Model Predictive Control of an Underdamped, Pneumatically Actuated, Soft Robot with Flexible Links for Unmodeled Environments

We start by listing our original three objectives for this work. For each objective, we then include a brief paragraph that summarizes what we have accomplished relative to that objective over the course of the program. 
1. Develop optimal control methods (Model Predictive Control) for underdamped, underactuated, soft robots that allow fast and precise motion despite the difficult natural dynamics of the system. 
2. Apply these control methods to achieve unprecedented performance in real and unmodeled environments for underdamped robot manipulation and locomotion. 

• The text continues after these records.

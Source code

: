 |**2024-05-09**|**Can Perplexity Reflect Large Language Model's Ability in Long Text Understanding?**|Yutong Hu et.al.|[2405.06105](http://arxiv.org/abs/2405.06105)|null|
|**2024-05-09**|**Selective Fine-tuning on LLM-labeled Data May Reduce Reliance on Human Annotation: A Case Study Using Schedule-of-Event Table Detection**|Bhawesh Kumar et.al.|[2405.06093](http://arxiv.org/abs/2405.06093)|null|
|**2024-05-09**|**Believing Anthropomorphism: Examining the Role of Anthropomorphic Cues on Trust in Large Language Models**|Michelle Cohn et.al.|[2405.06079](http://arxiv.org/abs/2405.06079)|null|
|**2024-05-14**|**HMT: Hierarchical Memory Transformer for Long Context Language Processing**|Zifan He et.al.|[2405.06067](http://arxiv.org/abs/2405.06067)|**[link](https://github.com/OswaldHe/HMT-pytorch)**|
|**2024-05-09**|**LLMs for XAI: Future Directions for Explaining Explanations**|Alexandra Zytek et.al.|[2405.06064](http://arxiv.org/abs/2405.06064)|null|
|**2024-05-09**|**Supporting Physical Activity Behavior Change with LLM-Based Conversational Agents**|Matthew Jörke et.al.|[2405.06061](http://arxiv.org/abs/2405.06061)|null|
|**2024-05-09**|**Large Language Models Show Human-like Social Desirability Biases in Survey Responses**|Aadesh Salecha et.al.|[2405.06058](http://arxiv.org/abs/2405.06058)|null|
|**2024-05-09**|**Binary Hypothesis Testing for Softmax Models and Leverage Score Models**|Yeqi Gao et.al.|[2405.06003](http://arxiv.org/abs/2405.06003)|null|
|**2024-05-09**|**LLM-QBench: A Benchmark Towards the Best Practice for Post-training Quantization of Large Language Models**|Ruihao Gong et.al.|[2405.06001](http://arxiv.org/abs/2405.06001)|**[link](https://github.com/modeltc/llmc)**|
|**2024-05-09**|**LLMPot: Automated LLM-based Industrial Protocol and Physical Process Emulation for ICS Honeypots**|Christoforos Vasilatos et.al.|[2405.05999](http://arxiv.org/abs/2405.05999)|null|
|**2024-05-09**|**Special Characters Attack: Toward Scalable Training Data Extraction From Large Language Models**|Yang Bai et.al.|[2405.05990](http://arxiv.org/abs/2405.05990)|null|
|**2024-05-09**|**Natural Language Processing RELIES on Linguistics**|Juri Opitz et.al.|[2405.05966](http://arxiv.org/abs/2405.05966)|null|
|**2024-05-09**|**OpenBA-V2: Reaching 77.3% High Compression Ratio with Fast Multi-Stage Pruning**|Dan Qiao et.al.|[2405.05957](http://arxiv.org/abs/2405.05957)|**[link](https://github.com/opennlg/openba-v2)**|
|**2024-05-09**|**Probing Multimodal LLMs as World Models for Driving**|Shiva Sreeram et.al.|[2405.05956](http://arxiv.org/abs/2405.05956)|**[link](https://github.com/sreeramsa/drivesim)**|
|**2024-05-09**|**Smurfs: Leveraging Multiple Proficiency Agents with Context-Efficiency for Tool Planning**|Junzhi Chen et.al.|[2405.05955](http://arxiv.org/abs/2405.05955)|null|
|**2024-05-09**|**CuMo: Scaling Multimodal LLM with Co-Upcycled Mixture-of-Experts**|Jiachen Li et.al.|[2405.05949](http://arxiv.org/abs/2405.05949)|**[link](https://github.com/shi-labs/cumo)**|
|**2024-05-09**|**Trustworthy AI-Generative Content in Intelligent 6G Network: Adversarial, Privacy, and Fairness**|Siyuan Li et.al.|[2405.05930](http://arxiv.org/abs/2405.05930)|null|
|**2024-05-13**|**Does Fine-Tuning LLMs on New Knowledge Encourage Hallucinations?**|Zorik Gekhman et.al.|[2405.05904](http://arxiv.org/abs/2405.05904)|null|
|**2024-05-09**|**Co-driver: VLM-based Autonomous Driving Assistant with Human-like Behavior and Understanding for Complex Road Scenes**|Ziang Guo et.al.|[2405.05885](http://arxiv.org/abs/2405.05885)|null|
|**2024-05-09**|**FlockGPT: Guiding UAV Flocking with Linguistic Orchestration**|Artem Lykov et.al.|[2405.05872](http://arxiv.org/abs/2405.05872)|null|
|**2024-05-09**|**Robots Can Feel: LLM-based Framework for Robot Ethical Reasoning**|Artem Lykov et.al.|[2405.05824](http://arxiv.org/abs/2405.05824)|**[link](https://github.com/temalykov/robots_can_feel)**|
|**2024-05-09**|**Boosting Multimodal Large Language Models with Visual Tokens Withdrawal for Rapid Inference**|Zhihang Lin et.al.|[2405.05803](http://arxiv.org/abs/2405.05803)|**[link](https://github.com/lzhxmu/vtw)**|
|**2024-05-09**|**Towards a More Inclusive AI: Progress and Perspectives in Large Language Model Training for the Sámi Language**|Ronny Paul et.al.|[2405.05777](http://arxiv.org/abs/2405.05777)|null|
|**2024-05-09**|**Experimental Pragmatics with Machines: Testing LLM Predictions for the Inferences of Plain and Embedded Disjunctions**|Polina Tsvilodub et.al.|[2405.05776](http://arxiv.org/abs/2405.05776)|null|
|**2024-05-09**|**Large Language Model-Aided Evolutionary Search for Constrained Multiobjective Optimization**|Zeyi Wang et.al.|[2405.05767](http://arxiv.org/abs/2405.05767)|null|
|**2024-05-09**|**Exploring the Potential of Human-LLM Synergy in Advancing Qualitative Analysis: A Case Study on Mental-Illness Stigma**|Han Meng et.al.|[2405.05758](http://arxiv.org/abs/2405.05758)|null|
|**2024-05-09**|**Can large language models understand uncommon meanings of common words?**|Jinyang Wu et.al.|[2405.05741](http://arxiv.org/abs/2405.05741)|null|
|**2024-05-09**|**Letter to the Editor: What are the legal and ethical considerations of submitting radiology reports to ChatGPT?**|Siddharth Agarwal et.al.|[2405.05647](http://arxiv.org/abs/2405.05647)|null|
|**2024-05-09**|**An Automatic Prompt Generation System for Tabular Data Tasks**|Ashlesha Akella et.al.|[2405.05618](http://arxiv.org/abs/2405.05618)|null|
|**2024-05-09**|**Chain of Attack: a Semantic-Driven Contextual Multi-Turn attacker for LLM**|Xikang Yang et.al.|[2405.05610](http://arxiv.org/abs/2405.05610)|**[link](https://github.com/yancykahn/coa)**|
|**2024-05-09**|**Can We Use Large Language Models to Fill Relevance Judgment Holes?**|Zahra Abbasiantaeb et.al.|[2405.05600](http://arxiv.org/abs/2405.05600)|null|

3. Test the controllers we develop in realistic and useful scenarios (such as equipment maintenance or installation, or exploration of rugged terrain), that will have wide applicability to future space missions as well as other crosscutting domains such as natural disaster relief or search and rescue missions. 
Objective 1: 
The field of soft robotics is a nascent field that is growing rapidly, but has mostly been focused in the areas of materials and construction of soft robot hardware. Over the past three years, we have instead focused on lumped parameter modeling of soft robots based on first principles and based on machine learning to enable model-based control. With the models that we have developed, we have shown that we can control large-scale soft (fabric-based) pneumatically actuated robots to commanded positions within a few millimeters. Additionally, because the joints for the specific hardware we have used are antagonistic, we have been able to show that we can control joint angle to within 1-2 degrees while simultaneously controlling the joint stiffness. In all cases, we have used different forms of Model Predictive Control (solving with both off-the-shelf optimization routines as well new implementations that take advantage of parallel computation with GPUs). However, we have also recently implemented other stochastic-based control methods such as Model Predictive Path Integral control in order to compare its performance to our own work for soft robot control. 
Objective 2: 
In order to enable soft robots to effectively complete real-world tasks one major hurdle that we had to address, and that was not originally in our proposed work, was state estimation. We addressed this problem by incorporating both optical-based sensors and algorithms as well as tendon-like integrated hardware with a learned calibration for real-world motion. In addition, because our soft robots are lightweight and should be easily transportable, we developed novel mobile manipulation kinematic planners that simultaneously solved for joint angles that would track a Cartesian trajectory as well as the position where the arm should be placed. We also developed new methods for designing soft robot manipulators based on specific soft robot metrics and showed that this method worked for designing manipulators, and more recently for designing the legs of a quadruped continuum soft robot. In fact, we showed that robots that were designed using effective metrics also made it easier to generate effective plans or trajectories for a given task. Finally, because we expect the dynamic model of our soft robot arms to change over time (both due to wear and tear and as they simply pick up a load), we developed a model reference adaptive controller that meshes with our existing model predictive controllers in order to adapt our dynamic models online as the soft manipulator performs pick and place tasks. 
Objective 3: 
Our planning code was effective and useful enough that our industrial partner who provided our soft robot hardware incorporated it into their code base and have been using it extensively. Our design optimization work from objective 2 was used to generate a design for a specific soft robot arm that was over six feet in length. This arm was built through an SBIR Phase II program with NASA and our collaborator Pneubotics. The arm was then attached to the planetary rover K-REX at NASA Ames. This culminated in testing the actual tasks that the robot was designed for (picking up rock samples from the ground, and making high velocity contact with the ground or rubble on the ground). Our eventual goal for the soft robot manipulators, in addition to servicing satellites or space habitats, would be for the robots to effectively and safely interact with humans (as astronauts or in other professions). As a first step towards this, we showed that using previously collected data of human-human dyads performing co-manipulation tasks with large objects, we could train a recursive neural net to allow a robot to predict human intent for the object when a robot and a human were instead working together. We believe that this is another area where soft robots can excel in the future as we develop inherently safer robots that can intuitively work with and assist human collaborators.